[Recorded data]
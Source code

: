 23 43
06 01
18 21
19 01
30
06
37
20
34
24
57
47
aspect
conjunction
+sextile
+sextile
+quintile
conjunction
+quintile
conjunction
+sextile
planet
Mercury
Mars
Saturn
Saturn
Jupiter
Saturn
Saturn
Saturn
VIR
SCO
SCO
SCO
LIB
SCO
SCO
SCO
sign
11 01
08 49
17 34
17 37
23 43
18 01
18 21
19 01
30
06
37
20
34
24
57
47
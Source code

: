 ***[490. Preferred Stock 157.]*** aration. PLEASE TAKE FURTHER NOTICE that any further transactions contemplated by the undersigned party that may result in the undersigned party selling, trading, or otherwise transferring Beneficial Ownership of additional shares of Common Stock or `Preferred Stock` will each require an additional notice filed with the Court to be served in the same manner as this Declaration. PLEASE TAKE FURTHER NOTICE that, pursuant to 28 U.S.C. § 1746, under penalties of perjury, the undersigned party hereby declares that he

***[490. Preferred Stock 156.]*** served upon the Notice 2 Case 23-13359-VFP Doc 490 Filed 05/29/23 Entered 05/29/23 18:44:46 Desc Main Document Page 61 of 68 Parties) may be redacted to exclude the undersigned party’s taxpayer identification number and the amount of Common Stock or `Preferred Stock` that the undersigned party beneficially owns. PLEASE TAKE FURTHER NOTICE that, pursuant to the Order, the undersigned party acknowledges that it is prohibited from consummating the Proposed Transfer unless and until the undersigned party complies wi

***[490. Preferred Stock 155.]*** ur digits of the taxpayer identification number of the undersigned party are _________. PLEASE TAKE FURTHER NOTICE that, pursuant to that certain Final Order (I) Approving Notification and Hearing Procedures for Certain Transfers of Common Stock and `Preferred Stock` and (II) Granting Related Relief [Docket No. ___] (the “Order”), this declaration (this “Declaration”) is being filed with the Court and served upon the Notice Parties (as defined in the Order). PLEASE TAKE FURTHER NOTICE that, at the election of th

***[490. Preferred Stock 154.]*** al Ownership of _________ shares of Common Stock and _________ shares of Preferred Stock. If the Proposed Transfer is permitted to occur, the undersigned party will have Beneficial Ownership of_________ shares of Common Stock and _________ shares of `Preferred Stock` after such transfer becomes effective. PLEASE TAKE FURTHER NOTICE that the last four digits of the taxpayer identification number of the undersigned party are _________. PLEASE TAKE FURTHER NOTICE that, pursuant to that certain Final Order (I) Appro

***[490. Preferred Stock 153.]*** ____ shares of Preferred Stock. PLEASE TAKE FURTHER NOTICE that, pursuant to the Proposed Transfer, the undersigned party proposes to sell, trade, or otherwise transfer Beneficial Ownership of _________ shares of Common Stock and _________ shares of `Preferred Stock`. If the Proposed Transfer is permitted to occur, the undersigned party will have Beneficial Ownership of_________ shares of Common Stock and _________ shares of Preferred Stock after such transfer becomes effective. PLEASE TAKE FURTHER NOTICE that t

* * *

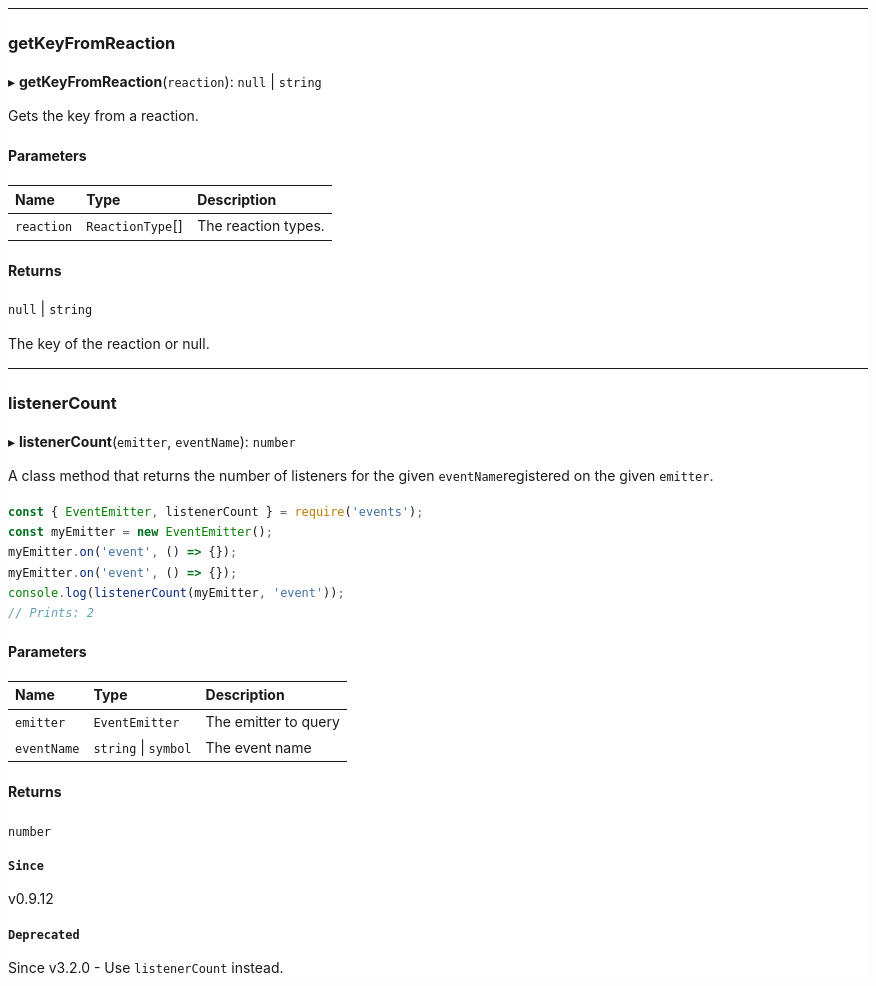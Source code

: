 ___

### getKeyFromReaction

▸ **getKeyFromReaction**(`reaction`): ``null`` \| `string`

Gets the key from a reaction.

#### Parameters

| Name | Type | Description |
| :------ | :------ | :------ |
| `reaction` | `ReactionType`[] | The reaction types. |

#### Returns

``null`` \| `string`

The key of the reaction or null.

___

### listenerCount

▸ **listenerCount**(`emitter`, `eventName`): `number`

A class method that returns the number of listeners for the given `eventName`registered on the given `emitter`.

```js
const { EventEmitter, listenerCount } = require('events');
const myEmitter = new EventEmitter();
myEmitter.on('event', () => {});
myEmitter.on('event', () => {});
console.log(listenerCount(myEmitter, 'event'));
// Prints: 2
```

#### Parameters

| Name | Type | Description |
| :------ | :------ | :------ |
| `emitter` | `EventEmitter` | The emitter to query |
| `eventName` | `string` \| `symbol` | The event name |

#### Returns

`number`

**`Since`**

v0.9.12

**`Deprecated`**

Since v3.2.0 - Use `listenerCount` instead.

==

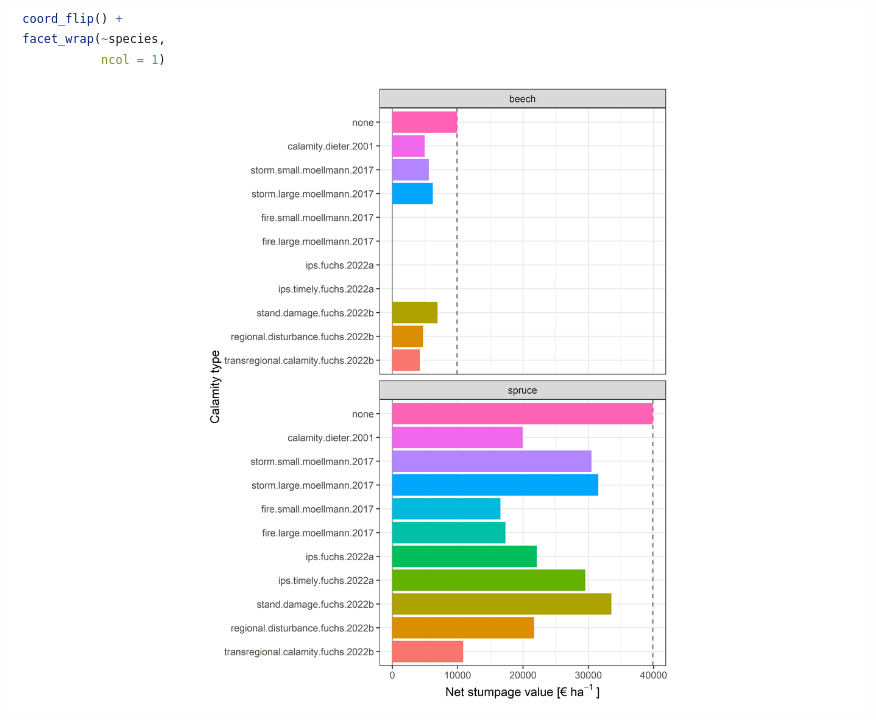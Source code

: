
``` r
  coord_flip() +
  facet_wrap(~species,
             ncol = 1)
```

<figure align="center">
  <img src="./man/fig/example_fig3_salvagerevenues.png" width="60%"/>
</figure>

:: Exercise ::
Where in the records above does the word "getKeyFromReaction" appear? Copy each line that holds it.

:: Solution to this task ::
### getKeyFromReaction
▸ **getKeyFromReaction**(`reaction`): ``null`` \| `string`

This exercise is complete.